At the moment, there is little evidence that Gordon Brown has a serious strategy for winning the next election and there has to be a suspicion that the Prime Minister still does not realise how grave the situation has become.
Charles Clarke’s article for the May issue of the Blairite magazine Progress, calling for the party to recognise its failures and weaknesses, is a significant intervention in the debate. Much of what Clarke wrote was a direct attack on Brown. His call to end the “dog-whistle” language of “British jobs for British workers”, for instance, refers to Brown’s speech at last year’s Labour party conference. And “the black arts of divisive inner-party briefing and bullying which . . . inhibit debate and discussion about the future” is a swipe at Brown’s allies whom Clarke believes have run a whispering campaign against him.
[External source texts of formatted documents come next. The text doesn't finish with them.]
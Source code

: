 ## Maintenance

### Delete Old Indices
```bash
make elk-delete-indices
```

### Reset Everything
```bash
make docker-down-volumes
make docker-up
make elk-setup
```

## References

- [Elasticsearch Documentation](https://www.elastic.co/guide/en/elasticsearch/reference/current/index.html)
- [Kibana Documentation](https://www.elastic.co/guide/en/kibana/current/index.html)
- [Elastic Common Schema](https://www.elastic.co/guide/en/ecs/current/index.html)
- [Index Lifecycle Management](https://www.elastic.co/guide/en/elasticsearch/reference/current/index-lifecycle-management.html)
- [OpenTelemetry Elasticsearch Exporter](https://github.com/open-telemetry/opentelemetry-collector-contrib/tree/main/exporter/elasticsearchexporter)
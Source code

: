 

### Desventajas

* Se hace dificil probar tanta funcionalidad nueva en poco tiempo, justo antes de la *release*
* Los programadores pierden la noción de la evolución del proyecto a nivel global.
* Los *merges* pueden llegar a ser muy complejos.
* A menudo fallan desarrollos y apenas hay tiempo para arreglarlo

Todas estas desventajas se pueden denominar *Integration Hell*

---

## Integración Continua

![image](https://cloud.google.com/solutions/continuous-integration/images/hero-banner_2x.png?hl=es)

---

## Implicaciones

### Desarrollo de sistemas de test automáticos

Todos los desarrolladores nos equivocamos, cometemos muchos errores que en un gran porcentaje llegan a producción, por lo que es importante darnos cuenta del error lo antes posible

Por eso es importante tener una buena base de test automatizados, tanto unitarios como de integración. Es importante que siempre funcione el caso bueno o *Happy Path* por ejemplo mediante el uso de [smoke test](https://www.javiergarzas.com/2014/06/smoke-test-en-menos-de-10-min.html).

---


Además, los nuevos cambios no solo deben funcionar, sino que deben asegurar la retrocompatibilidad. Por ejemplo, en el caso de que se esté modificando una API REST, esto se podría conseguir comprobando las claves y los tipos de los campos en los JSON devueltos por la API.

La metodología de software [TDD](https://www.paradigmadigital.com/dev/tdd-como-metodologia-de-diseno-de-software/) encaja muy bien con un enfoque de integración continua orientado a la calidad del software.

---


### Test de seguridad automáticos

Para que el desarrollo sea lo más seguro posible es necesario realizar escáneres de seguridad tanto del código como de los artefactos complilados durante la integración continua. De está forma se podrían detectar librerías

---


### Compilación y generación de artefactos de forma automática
But where this goes further than simple score-settling is in the former home secretary’s recognition that the denial must stop. Clarke argues, for example, that Brown must give up his plans to extend detention without charge for terror suspects to 42 days, immediately. This is something the New Statesman has been saying for months, otherwise the Prime Minister will sleepwalk into another back-bench rebellion, with untold consequences for his already damaged authority.
Despite his calls for unity, Clarke knows that merely by writing his article he exposes the faultlines opening up under the new Labour coalition. One young minister called me after the local elections to say that it was now impossible not to recognise that Gordon Brown was part of the problem. Here, the Labour Party is in a terrible bind. To fail to admit there is an issue with Brown’s leadership style is to continue with the culture of denial that has proved so damaging. Yet any public recognition of those doubts is sure to split the party and ensure defeat at the next election. In more ways than one, the Labour Party just can’t win.